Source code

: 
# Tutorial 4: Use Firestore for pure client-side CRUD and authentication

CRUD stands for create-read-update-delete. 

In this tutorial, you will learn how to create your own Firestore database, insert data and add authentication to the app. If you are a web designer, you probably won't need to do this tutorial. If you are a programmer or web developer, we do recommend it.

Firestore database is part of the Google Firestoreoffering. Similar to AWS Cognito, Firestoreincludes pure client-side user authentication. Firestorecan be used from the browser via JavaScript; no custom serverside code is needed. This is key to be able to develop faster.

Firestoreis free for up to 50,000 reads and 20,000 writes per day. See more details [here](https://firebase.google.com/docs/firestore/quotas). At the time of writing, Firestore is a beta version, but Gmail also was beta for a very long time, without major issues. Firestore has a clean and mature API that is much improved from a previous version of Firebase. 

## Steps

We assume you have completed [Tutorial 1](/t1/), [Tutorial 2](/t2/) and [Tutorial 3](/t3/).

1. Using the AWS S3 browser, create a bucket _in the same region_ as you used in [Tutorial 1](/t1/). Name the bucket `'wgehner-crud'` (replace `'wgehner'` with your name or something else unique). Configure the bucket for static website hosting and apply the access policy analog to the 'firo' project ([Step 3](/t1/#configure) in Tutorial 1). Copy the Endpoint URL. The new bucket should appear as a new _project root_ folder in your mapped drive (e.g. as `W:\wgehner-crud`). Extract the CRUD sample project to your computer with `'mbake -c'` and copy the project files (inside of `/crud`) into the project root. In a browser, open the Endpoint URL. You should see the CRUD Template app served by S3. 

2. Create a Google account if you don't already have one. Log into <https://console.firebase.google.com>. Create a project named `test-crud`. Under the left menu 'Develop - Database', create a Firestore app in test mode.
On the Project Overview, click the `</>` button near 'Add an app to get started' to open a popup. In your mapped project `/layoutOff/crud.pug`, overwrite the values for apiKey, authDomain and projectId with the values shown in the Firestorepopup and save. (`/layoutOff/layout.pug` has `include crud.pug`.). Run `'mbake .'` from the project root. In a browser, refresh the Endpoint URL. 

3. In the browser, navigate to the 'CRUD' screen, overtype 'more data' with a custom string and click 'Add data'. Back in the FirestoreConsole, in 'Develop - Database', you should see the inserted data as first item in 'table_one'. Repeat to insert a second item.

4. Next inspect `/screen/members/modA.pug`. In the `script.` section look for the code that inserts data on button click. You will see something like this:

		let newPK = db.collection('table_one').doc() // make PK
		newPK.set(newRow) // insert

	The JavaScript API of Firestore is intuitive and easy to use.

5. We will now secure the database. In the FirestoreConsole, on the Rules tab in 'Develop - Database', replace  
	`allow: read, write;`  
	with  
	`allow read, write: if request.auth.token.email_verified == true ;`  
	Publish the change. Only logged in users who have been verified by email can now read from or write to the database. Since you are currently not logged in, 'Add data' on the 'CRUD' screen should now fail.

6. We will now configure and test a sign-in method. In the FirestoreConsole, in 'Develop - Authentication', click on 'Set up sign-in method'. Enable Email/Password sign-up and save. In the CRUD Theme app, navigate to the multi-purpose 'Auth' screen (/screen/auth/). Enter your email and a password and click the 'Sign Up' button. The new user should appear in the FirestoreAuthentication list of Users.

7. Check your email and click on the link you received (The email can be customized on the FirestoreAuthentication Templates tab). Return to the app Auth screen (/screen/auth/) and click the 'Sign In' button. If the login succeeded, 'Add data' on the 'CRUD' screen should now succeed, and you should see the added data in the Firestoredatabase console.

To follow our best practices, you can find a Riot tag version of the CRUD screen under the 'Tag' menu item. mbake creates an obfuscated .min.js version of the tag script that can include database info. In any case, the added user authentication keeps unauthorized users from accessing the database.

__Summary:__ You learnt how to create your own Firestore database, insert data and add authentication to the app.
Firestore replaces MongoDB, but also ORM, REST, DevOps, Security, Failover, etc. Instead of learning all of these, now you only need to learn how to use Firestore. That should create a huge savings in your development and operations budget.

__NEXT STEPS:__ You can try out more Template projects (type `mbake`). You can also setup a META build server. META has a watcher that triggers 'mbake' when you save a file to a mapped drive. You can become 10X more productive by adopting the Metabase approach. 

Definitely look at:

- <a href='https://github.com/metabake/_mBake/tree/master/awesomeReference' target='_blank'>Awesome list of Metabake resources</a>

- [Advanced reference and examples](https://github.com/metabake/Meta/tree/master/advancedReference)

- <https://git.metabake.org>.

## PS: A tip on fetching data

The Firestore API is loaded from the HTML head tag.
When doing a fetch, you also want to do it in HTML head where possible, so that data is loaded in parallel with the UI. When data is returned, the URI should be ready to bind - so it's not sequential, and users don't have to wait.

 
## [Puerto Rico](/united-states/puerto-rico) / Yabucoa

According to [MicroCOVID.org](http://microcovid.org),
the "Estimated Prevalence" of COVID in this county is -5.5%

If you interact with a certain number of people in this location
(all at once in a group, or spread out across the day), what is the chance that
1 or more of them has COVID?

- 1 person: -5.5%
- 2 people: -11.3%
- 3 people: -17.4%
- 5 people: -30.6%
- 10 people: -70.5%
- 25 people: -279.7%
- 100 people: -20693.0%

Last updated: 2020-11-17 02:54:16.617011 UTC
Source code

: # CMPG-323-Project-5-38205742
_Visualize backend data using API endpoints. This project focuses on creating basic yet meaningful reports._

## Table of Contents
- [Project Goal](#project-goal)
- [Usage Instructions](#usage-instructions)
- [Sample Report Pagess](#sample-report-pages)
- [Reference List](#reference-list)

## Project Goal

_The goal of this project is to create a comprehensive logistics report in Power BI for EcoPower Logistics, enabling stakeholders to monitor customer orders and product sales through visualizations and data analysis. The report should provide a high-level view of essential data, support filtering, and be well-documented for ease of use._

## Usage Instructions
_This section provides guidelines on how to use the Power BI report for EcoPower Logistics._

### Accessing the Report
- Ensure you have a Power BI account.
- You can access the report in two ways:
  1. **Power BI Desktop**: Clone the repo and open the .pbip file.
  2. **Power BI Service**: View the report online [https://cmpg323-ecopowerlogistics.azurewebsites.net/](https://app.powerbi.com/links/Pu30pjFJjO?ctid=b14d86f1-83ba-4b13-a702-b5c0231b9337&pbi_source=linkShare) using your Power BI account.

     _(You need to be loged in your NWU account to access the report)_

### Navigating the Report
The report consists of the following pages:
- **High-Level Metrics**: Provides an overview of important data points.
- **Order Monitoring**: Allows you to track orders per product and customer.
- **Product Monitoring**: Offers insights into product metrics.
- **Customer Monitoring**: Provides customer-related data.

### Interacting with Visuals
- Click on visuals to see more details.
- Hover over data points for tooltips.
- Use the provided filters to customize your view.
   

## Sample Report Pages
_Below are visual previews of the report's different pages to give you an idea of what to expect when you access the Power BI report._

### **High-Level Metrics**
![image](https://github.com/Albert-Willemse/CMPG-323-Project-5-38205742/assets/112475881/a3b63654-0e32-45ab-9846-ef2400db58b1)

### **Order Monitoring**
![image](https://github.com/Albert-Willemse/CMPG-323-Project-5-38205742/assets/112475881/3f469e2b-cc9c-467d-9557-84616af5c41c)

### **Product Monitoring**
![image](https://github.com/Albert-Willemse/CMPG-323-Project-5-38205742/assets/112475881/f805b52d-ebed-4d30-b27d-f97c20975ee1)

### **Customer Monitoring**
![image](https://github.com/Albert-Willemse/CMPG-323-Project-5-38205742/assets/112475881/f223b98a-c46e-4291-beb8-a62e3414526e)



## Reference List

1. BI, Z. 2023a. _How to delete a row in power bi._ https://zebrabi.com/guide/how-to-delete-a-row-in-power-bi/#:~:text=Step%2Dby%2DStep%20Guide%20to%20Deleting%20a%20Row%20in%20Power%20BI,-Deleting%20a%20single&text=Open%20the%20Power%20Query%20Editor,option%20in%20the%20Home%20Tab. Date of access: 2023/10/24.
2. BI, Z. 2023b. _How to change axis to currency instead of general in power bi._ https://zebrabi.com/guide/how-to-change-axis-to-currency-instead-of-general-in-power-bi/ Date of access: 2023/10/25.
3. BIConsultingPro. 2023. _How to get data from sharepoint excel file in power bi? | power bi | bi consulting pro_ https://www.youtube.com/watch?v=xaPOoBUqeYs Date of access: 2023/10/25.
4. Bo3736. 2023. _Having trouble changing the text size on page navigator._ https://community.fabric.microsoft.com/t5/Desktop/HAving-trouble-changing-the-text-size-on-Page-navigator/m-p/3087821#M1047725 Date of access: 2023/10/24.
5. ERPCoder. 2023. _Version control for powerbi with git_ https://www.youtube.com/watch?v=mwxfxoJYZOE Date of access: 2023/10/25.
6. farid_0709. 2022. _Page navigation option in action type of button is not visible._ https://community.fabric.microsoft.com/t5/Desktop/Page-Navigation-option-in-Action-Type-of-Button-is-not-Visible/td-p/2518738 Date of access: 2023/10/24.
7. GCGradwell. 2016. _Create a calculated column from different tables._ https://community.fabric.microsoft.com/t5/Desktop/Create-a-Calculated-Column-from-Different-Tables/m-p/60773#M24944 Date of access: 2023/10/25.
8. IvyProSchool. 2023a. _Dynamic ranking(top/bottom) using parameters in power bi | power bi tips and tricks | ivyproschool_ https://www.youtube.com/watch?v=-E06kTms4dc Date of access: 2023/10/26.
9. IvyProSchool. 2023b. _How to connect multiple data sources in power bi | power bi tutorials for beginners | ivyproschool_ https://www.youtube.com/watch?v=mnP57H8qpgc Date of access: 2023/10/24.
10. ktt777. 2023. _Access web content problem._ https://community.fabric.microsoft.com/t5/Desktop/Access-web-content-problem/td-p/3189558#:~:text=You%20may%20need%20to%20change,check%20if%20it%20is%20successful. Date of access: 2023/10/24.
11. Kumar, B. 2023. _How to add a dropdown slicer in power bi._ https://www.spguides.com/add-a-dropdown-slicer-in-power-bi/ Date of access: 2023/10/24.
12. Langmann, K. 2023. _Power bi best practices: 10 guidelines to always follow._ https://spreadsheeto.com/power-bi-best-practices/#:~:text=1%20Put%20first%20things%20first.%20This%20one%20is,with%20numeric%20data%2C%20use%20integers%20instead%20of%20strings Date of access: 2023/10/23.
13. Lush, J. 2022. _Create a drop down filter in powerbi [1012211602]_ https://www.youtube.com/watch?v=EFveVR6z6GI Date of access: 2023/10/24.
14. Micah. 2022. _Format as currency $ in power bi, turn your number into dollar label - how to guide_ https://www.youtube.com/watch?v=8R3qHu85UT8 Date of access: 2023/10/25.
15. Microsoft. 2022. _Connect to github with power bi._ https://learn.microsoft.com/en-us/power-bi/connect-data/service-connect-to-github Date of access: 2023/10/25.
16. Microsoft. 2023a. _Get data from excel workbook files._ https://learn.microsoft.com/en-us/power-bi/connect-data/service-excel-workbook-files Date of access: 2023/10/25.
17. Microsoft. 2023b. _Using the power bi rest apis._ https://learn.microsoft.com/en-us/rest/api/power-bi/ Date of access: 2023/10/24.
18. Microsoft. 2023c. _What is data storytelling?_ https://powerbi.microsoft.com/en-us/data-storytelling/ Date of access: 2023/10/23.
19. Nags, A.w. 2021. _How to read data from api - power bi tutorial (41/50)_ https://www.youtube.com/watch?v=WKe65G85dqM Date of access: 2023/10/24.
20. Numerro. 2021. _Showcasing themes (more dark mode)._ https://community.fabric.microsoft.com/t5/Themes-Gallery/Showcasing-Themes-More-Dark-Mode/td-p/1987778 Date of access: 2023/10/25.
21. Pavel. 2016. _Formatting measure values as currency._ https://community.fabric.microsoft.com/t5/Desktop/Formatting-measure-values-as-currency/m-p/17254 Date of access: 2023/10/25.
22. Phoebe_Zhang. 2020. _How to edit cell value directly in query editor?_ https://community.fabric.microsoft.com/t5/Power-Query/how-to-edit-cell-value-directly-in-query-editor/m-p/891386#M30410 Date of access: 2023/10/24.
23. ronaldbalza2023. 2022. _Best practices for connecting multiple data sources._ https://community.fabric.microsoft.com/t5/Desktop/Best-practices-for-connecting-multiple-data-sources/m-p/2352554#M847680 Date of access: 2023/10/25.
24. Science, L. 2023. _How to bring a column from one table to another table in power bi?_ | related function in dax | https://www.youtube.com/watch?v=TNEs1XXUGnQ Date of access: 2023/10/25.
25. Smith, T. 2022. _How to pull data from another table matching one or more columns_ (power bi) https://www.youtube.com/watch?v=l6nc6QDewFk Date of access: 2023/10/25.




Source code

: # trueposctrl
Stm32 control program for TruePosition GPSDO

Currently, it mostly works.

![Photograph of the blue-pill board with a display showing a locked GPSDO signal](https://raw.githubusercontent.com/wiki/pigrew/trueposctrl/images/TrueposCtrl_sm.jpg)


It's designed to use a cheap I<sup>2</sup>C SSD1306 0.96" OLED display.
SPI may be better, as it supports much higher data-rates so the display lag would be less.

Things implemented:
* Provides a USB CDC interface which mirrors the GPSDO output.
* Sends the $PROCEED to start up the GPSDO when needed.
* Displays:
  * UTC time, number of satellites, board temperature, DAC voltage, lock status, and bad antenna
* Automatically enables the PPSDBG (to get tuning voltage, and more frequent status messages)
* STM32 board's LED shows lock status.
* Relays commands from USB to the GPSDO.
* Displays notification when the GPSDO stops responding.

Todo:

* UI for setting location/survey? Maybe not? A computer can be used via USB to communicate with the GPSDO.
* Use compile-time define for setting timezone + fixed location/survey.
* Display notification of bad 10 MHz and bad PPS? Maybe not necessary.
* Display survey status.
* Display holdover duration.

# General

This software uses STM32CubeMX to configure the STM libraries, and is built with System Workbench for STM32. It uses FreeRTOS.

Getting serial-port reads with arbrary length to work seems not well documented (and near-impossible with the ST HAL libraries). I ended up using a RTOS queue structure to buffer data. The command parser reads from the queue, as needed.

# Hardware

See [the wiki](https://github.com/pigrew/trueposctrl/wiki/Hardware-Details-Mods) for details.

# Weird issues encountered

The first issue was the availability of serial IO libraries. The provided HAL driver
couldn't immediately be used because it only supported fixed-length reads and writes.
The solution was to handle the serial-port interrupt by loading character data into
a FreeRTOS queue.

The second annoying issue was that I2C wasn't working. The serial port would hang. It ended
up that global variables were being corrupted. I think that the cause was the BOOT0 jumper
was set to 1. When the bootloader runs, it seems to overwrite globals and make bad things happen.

§ What the task requires: Retype the records above, but only those lines that fall between the line containing "2. Create a" and the line containing "6. We will now", with both of those lines included, exactly as written.

§ Result:
2. Create a Google account if you don't already have one. Log into <https://console.firebase.google.com>. Create a project named `test-crud`. Under the left menu 'Develop - Database', create a Firestore app in test mode.
On the Project Overview, click the `</>` button near 'Add an app to get started' to open a popup. In your mapped project `/layoutOff/crud.pug`, overwrite the values for apiKey, authDomain and projectId with the values shown in the Firestorepopup and save. (`/layoutOff/layout.pug` has `include crud.pug`.). Run `'mbake .'` from the project root. In a browser, refresh the Endpoint URL. 

3. In the browser, navigate to the 'CRUD' screen, overtype 'more data' with a custom string and click 'Add data'. Back in the FirestoreConsole, in 'Develop - Database', you should see the inserted data as first item in 'table_one'. Repeat to insert a second item.

4. Next inspect `/screen/members/modA.pug`. In the `script.` section look for the code that inserts data on button click. You will see something like this:

		let newPK = db.collection('table_one').doc() // make PK
		newPK.set(newRow) // insert

	The JavaScript API of Firestore is intuitive and easy to use.

5. We will now secure the database. In the FirestoreConsole, on the Rules tab in 'Develop - Database', replace  
	`allow: read, write;`  
	with  
	`allow read, write: if request.auth.token.email_verified == true ;`  
	Publish the change. Only logged in users who have been verified by email can now read from or write to the database. Since you are currently not logged in, 'Add data' on the 'CRUD' screen should now fail.

6. We will now configure and test a sign-in method. In the FirestoreConsole, in 'Develop - Authentication', click on 'Set up sign-in method'. Enable Email/Password sign-up and save. In the CRUD Theme app, navigate to the multi-purpose 'Auth' screen (/screen/auth/). Enter your email and a password and click the 'Sign Up' button. The new user should appear in the FirestoreAuthentication list of Users.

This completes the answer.